Here are a few of our picks for the winning — but mostly, losing — regulated cannabis markets of 2019.

Winner: Alberta

Alberta’s cannabis corporation has been killing it in the legal weed game, in spite of the province’s financial woes. While other provincial cannabis corporations struggled to turn a profit, transforming their newly legal shops into an opportunity for the illicit market, Alberta retailers managed to snag 22 per cent of the Canadian legal market. It’s now the largest cannabis consumer base per capita in the country.

The market has been so successful that provincial regulators even opted to allow the sale of cannabis on Christmas Day, ensuring a green Christmas for Albertans, from the prairies to the Rockies.

Loser: Ontario loses $42 million trying to weed

This past year has heralded major changes in Ontario’s cannabis retail landscape, particularly since September, when the Ontario Cannabis Retail Corp. announced it lost $42 million in their first year of sales.

The losses presumably was part of the reason why the end of this year also marks the end of the much-maligned lottery system for awarding pot shop licences.
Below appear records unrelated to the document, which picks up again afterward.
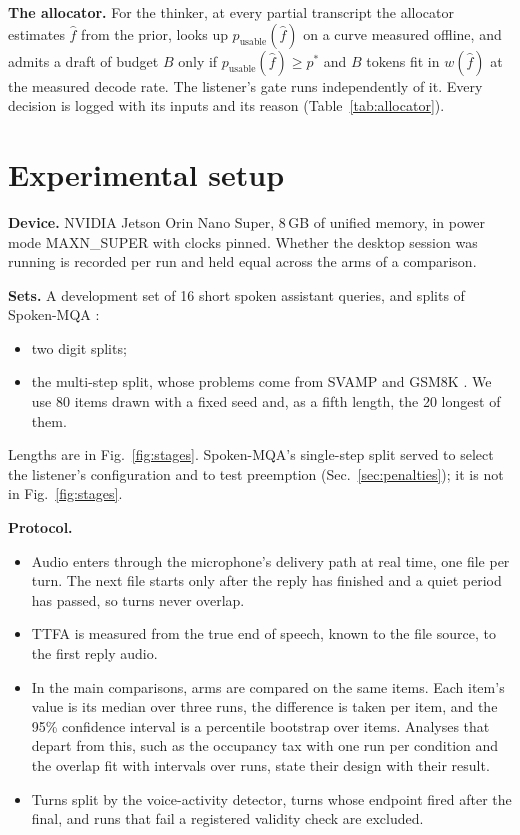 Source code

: \documentclass[a4paper,10pt,twocolumn]{article}
\begin{document}
\textbf{The allocator.} For the thinker, at every partial transcript the
allocator estimates $\hat f$ from the prior, looks up $p_{\mathrm{usable}}(\hat f)$
on a curve measured offline, and admits a draft of budget $B$ only if
$p_{\mathrm{usable}}(\hat f) \ge p^\ast$ and $B$ tokens fit in $w(\hat f)$ at
the measured decode rate. The listener's gate runs independently of it.
Every decision is logged with its inputs and its reason
(Table~\ref{tab:allocator}).

\section{Experimental setup}
\label{sec:setup}

\textbf{Device.} NVIDIA Jetson Orin Nano Super, 8\,GB of unified memory, in
power mode MAXN\_SUPER with clocks pinned. Whether the desktop session was
running is recorded per run and held equal across the arms of a comparison.

\textbf{Sets.} A development set of 16 short spoken assistant queries, and
splits of Spoken-MQA \cite{wei2025towards}:
\begin{itemize}
\item two digit splits;
\item the multi-step split, whose problems come from SVAMP
  \cite{patel2021svamp} and GSM8K \cite{cobbe2021gsm8k}. We use 80
  items drawn with a fixed seed and, as a fifth length, the 20 longest of
  them.
\end{itemize}
Lengths are in Fig.~\ref{fig:stages}. Spoken-MQA's single-step split served
to select the listener's configuration and to test preemption
(Sec.~\ref{sec:penalties}); it is not in Fig.~\ref{fig:stages}.

\textbf{Protocol.}
\begin{itemize}
\item Audio enters through the microphone's delivery path at real time, one
  file per turn. The next file starts only after the reply has finished and a
  quiet period has passed, so turns never overlap.
\item TTFA is measured from the true end of speech, known to the file source,
  to the first reply audio.
\item In the main comparisons, arms are compared on the same items. Each
  item's value is its median over three runs, the difference is taken per
  item, and the 95\% confidence interval is a percentile bootstrap over items.
  Analyses that depart from this, such as the occupancy tax with one run per
  condition and the overlap fit with intervals over runs, state their design
  with their result.
\item Turns split by the voice-activity detector, turns whose endpoint fired
  after the final, and runs that fail a registered validity check are
  excluded.
\end{itemize}
\end{document}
The lottery, which was intended to produce a total of 75 licensed cannabis stores across the province, was largely regarded as a failure: It yielded just 24 legal stores for the country’s most populous province, and left many communities without a brick-and-mortar place to buy regulated weed.

Loser: New Brunswick’s cannabis corp. is up for sale

Although Cannabis NB reps complained bitterly when legalization was delayed until October back in 2018 — even bragging about their readiness to open up shop — 2019 seems to have brought the now-struggling Crown corporation back to reality.

After bleeding millions of dollarspaying double stipends to its shared board, and blaming everyone but themselves for their failures, management announced in November that they were seeking a private buyer after failing to achieve profitability.

So far, the province has yet to announce any takers.

Loser: British Columbia’s legendary bud is in trouble

Despite its longstanding reputation for B.C. bud, the regulated market in B.C. has failed to launch as some expected.

A recent StatsCan report revealed that residents of the western province bought the least amount of regulated weed in the country since legalization at an average of about $10. That’s compared to the Yukon and P.E.I., where consumers reported spending an average of $103 and $97, respectively, since legalization.

The premier blamed policing costs and the illicit market on the province’s floundering sales, and opted to impose an unpopular 20 per cent tax on liquid vapes and cartridges in the wake of significant reports of pulmonary illnesses in the U.S. (dry flower vapes were initially included before the province opted not to target the devices).

Repeated crackdowns by a so-called “community safety unit” on decades-old compassion clubs and other longstanding illicit stores further raised the ire of B.C.’s cannabis consumers, and don’t seem to have proved effective with regards to boosting the legal cannabis sector’s bottom line.